> TASK TO CARRY OUT
The lines wanted are those in the data below that include "Layer".

### DATA PROVIDED

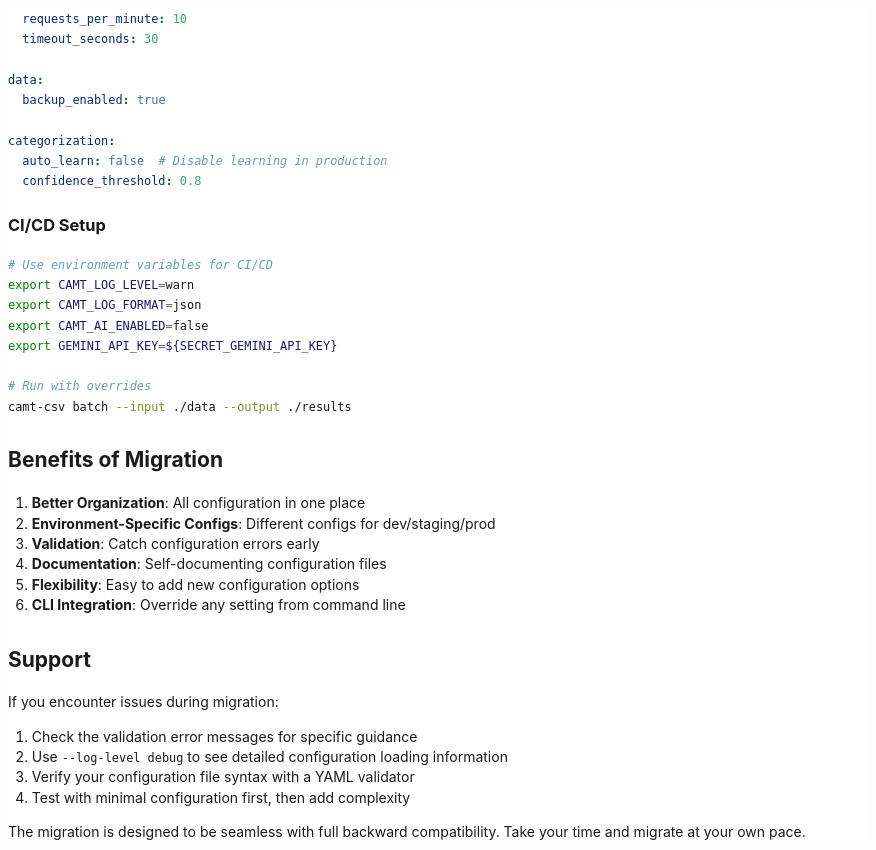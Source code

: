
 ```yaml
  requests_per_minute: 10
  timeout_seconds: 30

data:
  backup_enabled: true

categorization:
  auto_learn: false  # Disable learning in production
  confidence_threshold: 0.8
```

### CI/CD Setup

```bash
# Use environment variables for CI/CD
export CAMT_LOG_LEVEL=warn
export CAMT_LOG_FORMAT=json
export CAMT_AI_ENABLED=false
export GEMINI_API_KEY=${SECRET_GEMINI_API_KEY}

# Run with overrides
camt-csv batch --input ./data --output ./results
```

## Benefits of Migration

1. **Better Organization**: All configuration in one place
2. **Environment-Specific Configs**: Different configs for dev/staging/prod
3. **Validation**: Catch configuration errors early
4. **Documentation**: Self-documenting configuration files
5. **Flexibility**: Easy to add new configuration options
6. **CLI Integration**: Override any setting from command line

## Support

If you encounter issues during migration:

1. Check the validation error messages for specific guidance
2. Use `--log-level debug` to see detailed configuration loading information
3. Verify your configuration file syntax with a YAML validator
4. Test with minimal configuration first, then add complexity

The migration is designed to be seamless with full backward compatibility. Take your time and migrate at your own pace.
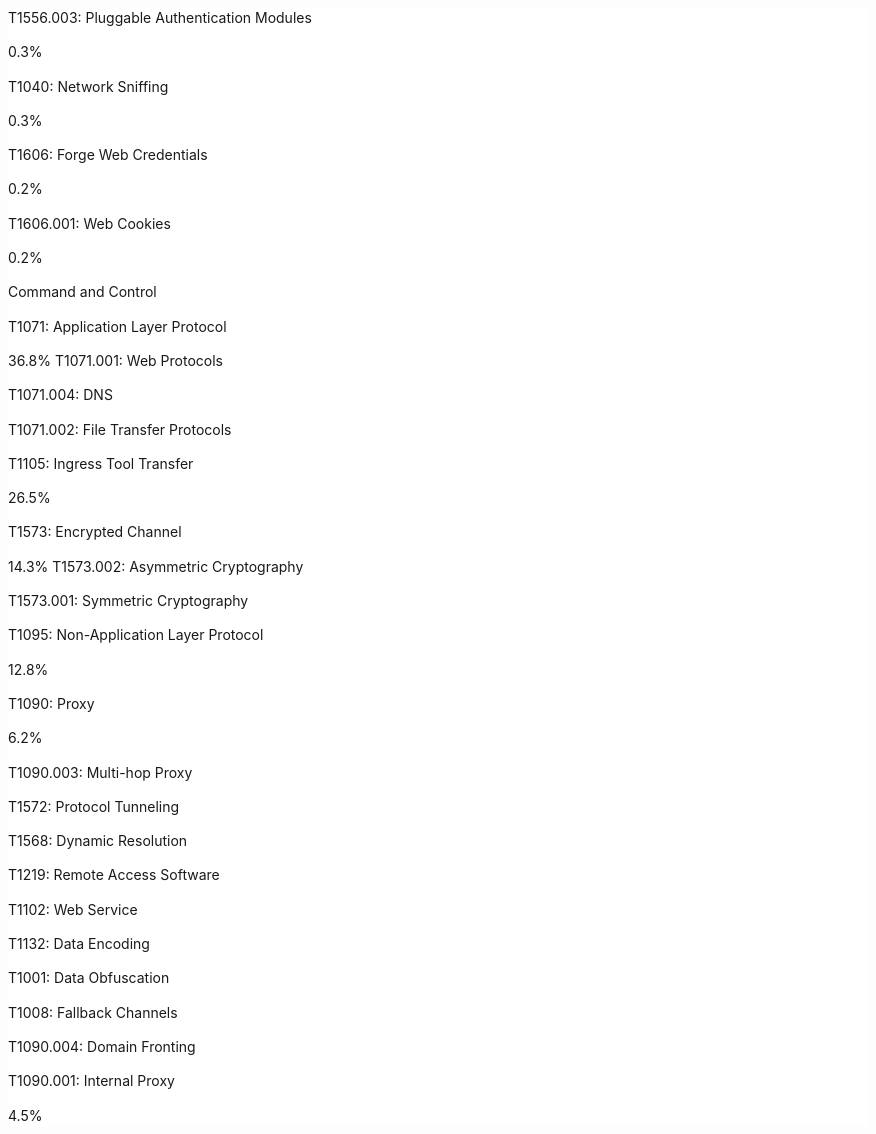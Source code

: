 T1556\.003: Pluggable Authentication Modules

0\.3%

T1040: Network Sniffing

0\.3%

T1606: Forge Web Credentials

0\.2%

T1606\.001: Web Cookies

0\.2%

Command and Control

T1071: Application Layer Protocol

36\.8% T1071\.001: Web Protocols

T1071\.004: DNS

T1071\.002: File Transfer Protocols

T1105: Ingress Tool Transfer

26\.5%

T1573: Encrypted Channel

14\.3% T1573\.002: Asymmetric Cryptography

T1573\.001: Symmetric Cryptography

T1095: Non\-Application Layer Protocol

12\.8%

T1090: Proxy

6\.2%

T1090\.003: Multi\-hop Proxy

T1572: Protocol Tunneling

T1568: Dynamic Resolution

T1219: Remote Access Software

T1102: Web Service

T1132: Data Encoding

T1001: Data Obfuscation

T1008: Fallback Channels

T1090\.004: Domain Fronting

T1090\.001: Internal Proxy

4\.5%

######

> RESPONSE BOX
T1071: Application Layer Protocol
T1095: Non\-Application Layer Protocol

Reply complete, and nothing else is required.